#### Problem description:
Only lines holding "begin" are wanted; copy each of them from the records below.

#### Data for processing:
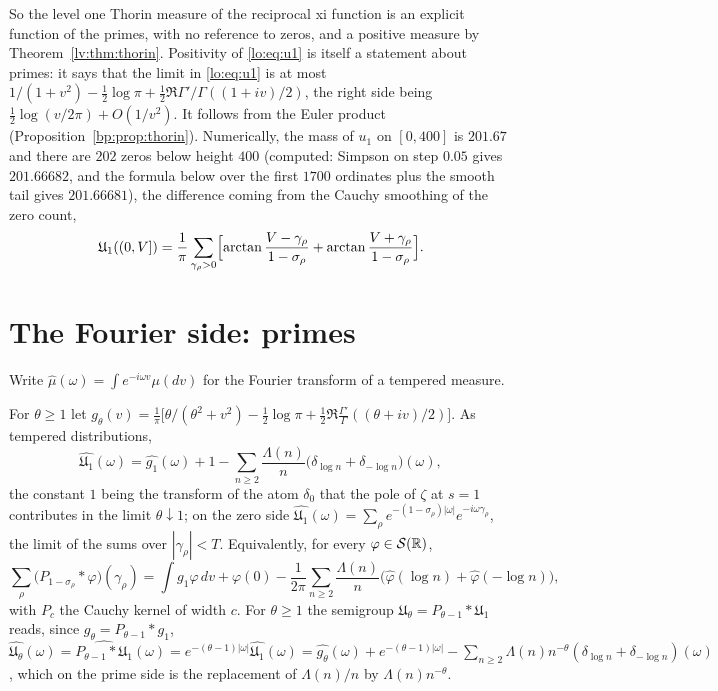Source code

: So the level one Thorin measure of the reciprocal xi function is an explicit function of the primes, with no reference to zeros, and a positive measure by Theorem~\ref{lv:thm:thorin}. Positivity of \eqref{lo:eq:u1} is itself a statement about primes: it says that the limit in \eqref{lo:eq:u1} is at most $1/(1+v^2)-\tfrac12\log\pi+\tfrac12\Re\Gamma'/\Gamma((1+iv)/2)$, the right side being $\tfrac12\log(v/2\pi)+O(1/v^2)$. It follows from the Euler product (Proposition~\ref{bp:prop:thorin}). Numerically, the mass of $u_1$ on $[0,400]$ is $201.67$ and there are $202$ zeros below height $400$ (computed: Simpson on step $0.05$ gives $201.66682$, and the formula below over the first $1700$ ordinates plus the smooth tail gives $201.66681$), the difference coming from the Cauchy smoothing of the zero count,
\[
\mathfrak U_1((0,V])=\frac1\pi\sum_{\gamma_\rho>0}\Bigl[\arctan\frac{V-\gamma_\rho}{1-\sigma_\rho}+\arctan\frac{V+\gamma_\rho}{1-\sigma_\rho}\Bigr].
\]

\section{The Fourier side: primes}\label{lo:sec:fourier}

Write $\widehat\mu(\omega)=\int e^{-i\omega v}\mu(dv)$ for the Fourier transform of a tempered measure.

\begin{proposition}\label{lo:prop:spectrum}
For $\theta\ge1$ let $g_\theta(v)=\frac1\pi\bigl[\theta/(\theta^2+v^2)-\tfrac12\log\pi+\tfrac12\Re\frac{\Gamma'}{\Gamma}((\theta+iv)/2)\bigr]$. As tempered distributions,
\begin{equation}\label{lo:eq:spectrum}
\widehat{\mathfrak U_1}(\omega)=\widehat{g_1}(\omega)+1-\sum_{n\ge2}\frac{\Lambda(n)}{n}\bigl(\delta_{\log n}+\delta_{-\log n}\bigr)(\omega),
\end{equation}
the constant $1$ being the transform of the atom $\delta_0$ that the pole of $\zeta$ at $s=1$ contributes in the limit $\theta\downarrow1$; on the zero side $\widehat{\mathfrak U_1}(\omega)=\sum_\rho e^{-(1-\sigma_\rho)|\omega|}e^{-i\omega\gamma_\rho}$, the limit of the sums over $|\gamma_\rho|<T$. Equivalently, for every $\varphi\in\mathcal S(\R)$,
\begin{equation}\label{lo:eq:weil}
\sum_\rho\bigl(P_{1-\sigma_\rho}*\varphi\bigr)(\gamma_\rho)=\int g_1\varphi\,dv+\varphi(0)-\frac1{2\pi}\sum_{n\ge2}\frac{\Lambda(n)}{n}\bigl(\widehat\varphi(\log n)+\widehat\varphi(-\log n)\bigr),
\end{equation}
with $P_c$ the Cauchy kernel of width $c$. For $\theta\ge1$ the semigroup $\mathfrak U_\theta=P_{\theta-1}*\mathfrak U_1$ reads, since $g_\theta=P_{\theta-1}*g_1$, $\widehat{\mathfrak U_\theta}(\omega)=\widehat{P_{\theta-1}*\mathfrak U_1}(\omega)=e^{-(\theta-1)|\omega|}\widehat{\mathfrak U_1}(\omega)=\widehat{g_\theta}(\omega)+e^{-(\theta-1)|\omega|}-\sum_{n\ge2}\Lambda(n)n^{-\theta}(\delta_{\log n}+\delta_{-\log n})(\omega)$, which on the prime side is the replacement of $\Lambda(n)/n$ by $\Lambda(n)n^{-\theta}$.
\end{proposition}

#### Solution for this problem:
\begin{proposition}\label{lo:prop:spectrum}
\begin{equation}\label{lo:eq:spectrum}
\begin{equation}\label{lo:eq:weil}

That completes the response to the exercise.